§ **Work order**
Using the entries that follow, state how many lines contain the word "protocol". The response is that number and nothing more.

Dataset records:
━━━━━━

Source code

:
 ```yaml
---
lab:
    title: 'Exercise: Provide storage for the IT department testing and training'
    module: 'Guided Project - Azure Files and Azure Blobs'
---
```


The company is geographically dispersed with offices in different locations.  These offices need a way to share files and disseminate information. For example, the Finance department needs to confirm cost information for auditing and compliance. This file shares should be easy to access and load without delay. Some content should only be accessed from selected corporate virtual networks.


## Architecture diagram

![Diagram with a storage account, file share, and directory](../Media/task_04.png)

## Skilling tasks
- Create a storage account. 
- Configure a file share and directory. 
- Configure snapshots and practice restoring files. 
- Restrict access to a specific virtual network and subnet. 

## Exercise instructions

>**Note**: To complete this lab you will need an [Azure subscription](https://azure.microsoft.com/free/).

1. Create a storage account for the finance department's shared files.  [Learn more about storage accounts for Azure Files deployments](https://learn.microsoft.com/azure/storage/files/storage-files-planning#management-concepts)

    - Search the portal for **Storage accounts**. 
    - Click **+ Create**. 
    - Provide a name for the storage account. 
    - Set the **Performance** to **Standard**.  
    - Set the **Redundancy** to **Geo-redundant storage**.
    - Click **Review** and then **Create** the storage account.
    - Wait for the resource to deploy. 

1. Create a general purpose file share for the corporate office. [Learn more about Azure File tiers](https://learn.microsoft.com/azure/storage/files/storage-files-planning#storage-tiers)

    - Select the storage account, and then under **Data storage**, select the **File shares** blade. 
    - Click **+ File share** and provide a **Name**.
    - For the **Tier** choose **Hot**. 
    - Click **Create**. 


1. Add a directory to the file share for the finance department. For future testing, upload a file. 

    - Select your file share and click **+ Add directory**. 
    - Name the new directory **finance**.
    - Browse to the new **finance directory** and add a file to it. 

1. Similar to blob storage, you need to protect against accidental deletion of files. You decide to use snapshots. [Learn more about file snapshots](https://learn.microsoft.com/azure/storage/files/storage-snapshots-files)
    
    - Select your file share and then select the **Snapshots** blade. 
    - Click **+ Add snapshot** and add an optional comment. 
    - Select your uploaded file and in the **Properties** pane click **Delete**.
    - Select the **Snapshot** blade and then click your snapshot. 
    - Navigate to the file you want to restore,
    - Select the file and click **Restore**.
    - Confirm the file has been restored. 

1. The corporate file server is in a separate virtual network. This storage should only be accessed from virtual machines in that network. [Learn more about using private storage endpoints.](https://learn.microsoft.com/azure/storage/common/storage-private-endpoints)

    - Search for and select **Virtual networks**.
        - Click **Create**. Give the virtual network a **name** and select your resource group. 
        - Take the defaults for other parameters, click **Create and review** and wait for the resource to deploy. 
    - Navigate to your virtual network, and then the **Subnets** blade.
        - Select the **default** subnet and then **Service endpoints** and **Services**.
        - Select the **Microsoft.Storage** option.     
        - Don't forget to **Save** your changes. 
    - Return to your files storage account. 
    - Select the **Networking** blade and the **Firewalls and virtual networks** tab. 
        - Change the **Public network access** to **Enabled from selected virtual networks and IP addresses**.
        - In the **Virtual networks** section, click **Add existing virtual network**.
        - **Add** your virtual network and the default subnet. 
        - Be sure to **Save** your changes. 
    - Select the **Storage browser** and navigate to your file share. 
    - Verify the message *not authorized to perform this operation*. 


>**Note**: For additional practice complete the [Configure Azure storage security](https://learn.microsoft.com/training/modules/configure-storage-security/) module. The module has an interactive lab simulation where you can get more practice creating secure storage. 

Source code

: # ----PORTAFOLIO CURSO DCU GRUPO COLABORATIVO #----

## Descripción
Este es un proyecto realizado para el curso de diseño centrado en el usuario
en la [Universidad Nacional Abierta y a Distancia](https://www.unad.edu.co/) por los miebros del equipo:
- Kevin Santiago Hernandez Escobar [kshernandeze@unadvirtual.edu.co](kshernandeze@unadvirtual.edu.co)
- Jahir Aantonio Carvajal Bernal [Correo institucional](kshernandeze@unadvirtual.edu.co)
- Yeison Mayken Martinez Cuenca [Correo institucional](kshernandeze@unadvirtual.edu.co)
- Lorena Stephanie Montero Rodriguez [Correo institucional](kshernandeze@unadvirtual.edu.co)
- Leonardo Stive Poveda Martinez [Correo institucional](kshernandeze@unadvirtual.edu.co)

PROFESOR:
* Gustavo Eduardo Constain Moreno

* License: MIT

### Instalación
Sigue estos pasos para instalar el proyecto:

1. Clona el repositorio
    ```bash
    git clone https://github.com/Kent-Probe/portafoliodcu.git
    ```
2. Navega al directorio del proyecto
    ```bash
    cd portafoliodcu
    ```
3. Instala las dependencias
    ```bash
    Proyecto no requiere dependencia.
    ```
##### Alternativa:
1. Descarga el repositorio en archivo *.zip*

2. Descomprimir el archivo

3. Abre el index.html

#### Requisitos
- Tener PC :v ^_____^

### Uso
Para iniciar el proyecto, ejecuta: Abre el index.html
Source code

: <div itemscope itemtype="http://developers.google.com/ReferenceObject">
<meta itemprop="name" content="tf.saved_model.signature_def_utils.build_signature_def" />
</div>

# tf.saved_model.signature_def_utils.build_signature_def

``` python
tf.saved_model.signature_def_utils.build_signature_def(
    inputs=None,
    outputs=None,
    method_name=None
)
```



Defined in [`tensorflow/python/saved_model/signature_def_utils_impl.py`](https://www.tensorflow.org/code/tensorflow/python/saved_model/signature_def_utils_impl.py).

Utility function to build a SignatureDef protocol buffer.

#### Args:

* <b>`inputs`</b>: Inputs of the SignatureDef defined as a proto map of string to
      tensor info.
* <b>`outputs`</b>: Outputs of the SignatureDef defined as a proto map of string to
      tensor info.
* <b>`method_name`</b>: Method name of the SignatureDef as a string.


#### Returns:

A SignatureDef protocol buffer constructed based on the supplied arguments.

━━━━━━

§ **Your response**
2